Work order =>
Images excluded, reproduce each line of the records exactly as it stands.

Data records below:

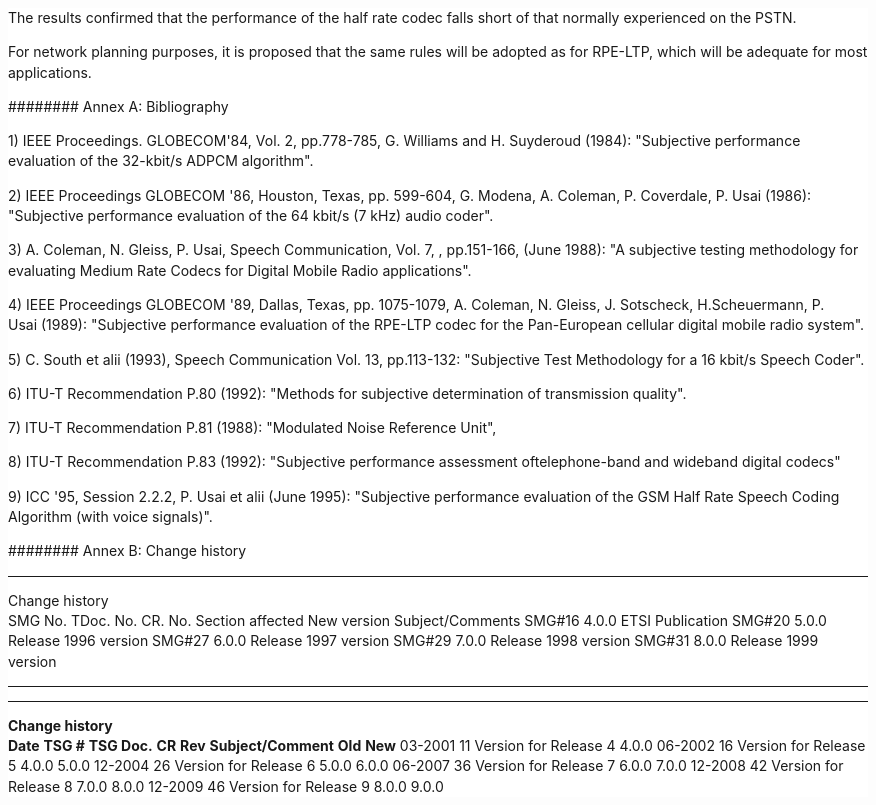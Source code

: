The results confirmed that the performance of the half rate codec falls
short of that normally experienced on the PSTN.

For network planning purposes, it is proposed that the same rules will
be adopted as for RPE-LTP, which will be adequate for most applications.

######## Annex A: Bibliography

1\) IEEE Proceedings. GLOBECOM\'84, Vol. 2, pp.778-785, G. Williams and
H. Suyderoud (1984): \"Subjective performance evaluation of the
32-kbit/s ADPCM algorithm\".

2\) IEEE Proceedings GLOBECOM \'86, Houston, Texas, pp. 599-604, G.
Modena, A. Coleman, P. Coverdale, P. Usai (1986): \"Subjective
performance evaluation of the 64 kbit/s (7 kHz) audio coder\".

3\) A. Coleman, N. Gleiss, P. Usai, Speech Communication, Vol. 7, ,
pp.151-166, (June 1988): \"A subjective testing methodology for
evaluating Medium Rate Codecs for Digital Mobile Radio applications\".

4\) IEEE Proceedings GLOBECOM \'89, Dallas, Texas, pp. 1075-1079, A.
Coleman, N. Gleiss, J. Sotscheck, H.Scheuermann, P. Usai (1989):
\"Subjective performance evaluation of the RPE-LTP codec for the
Pan-European cellular digital mobile radio system\".

5\) C. South et alii (1993), Speech Communication Vol. 13, pp.113-132:
\"Subjective Test Methodology for a 16 kbit/s Speech Coder\".

6\) ITU-T Recommendation P.80 (1992): \"Methods for subjective
determination of transmission quality\".

7\) ITU-T Recommendation P.81 (1988): \"Modulated Noise Reference
Unit\",

8\) ITU-T Recommendation P.83 (1992): \"Subjective performance
assessment oftelephone-band and wideband digital codecs\"

9\) ICC \'95, Session 2.2.2, P. Usai et alii (June 1995): \"Subjective
performance evaluation of the GSM Half Rate Speech Coding Algorithm
(with voice signals)\".

######## Annex B: Change history

  ---------------- ----------- --------- ------------------ ------------- ----------------------
  Change history                                                          
  SMG No.          TDoc. No.   CR. No.   Section affected   New version   Subject/Comments
  SMG\#16                                                   4.0.0         ETSI Publication
  SMG\#20                                                   5.0.0         Release 1996 version
  SMG\#27                                                   6.0.0         Release 1997 version
  SMG\#29                                                   7.0.0         Release 1998 version
  SMG\#31                                                   8.0.0         Release 1999 version
  ---------------- ----------- --------- ------------------ ------------- ----------------------

  -------------------- ------------ -------------- -------- --------- -------------------------------- --------- ---------
  **Change history**                                                                                             
  **Date**             **TSG \#**   **TSG Doc.**   **CR**   **Rev**   **Subject/Comment**              **Old**   **New**
  03-2001              11                                             Version for Release 4                      4.0.0
  06-2002              16                                             Version for Release 5            4.0.0     5.0.0
  12-2004              26                                             Version for Release 6            5.0.0     6.0.0
  06-2007              36                                             Version for Release 7            6.0.0     7.0.0
  12-2008              42                                             Version for Release 8            7.0.0     8.0.0
  12-2009              46                                             Version for Release 9            8.0.0     9.0.0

End of Data records.

Written response =>
Source code

:The results confirmed that the performance of the half rate codec falls
short of that normally experienced on the PSTN.

For network planning purposes, it is proposed that the same rules will
be adopted as for RPE-LTP, which will be adequate for most applications.

######## Annex A: Bibliography

1\) IEEE Proceedings. GLOBECOM\'84, Vol. 2, pp.778-785, G. Williams and
H. Suyderoud (1984): \"Subjective performance evaluation of the
32-kbit/s ADPCM algorithm\".

2\) IEEE Proceedings GLOBECOM \'86, Houston, Texas, pp. 599-604, G.
Modena, A. Coleman, P. Coverdale, P. Usai (1986): \"Subjective
performance evaluation of the 64 kbit/s (7 kHz) audio coder\".

3\) A. Coleman, N. Gleiss, P. Usai, Speech Communication, Vol. 7, ,
pp.151-166, (June 1988): \"A subjective testing methodology for
evaluating Medium Rate Codecs for Digital Mobile Radio applications\".

4\) IEEE Proceedings GLOBECOM \'89, Dallas, Texas, pp. 1075-1079, A.
Coleman, N. Gleiss, J. Sotscheck, H.Scheuermann, P. Usai (1989):
\"Subjective performance evaluation of the RPE-LTP codec for the
Pan-European cellular digital mobile radio system\".

5\) C. South et alii (1993), Speech Communication Vol. 13, pp.113-132:
\"Subjective Test Methodology for a 16 kbit/s Speech Coder\".

6\) ITU-T Recommendation P.80 (1992): \"Methods for subjective
determination of transmission quality\".

7\) ITU-T Recommendation P.81 (1988): \"Modulated Noise Reference
Unit\",

8\) ITU-T Recommendation P.83 (1992): \"Subjective performance
assessment oftelephone-band and wideband digital codecs\"

9\) ICC \'95, Session 2.2.2, P. Usai et alii (June 1995): \"Subjective
performance evaluation of the GSM Half Rate Speech Coding Algorithm
(with voice signals)\".

######## Annex B: Change history

  ---------------- ----------- --------- ------------------ ------------- ----------------------
  Change history                                                          
  SMG No.          TDoc. No.   CR. No.   Section affected   New version   Subject/Comments
  SMG\#16                                                   4.0.0         ETSI Publication
  SMG\#20                                                   5.0.0         Release 1996 version
  SMG\#27                                                   6.0.0         Release 1997 version
  SMG\#29                                                   7.0.0         Release 1998 version
  SMG\#31                                                   8.0.0         Release 1999 version
  ---------------- ----------- --------- ------------------ ------------- ----------------------

  -------------------- ------------ -------------- -------- --------- -------------------------------- --------- ---------
  **Change history**                                                                                             
  **Date**             **TSG \#**   **TSG Doc.**   **CR**   **Rev**   **Subject/Comment**              **Old**   **New**
  03-2001              11                                             Version for Release 4                      4.0.0
  06-2002              16                                             Version for Release 5            4.0.0     5.0.0
  12-2004              26                                             Version for Release 6            5.0.0     6.0.0
  06-2007              36                                             Version for Release 7            6.0.0     7.0.0
  12-2008              42                                             Version for Release 8            7.0.0     8.0.0
  12-2009              46                                             Version for Release 9            8.0.0     9.0.0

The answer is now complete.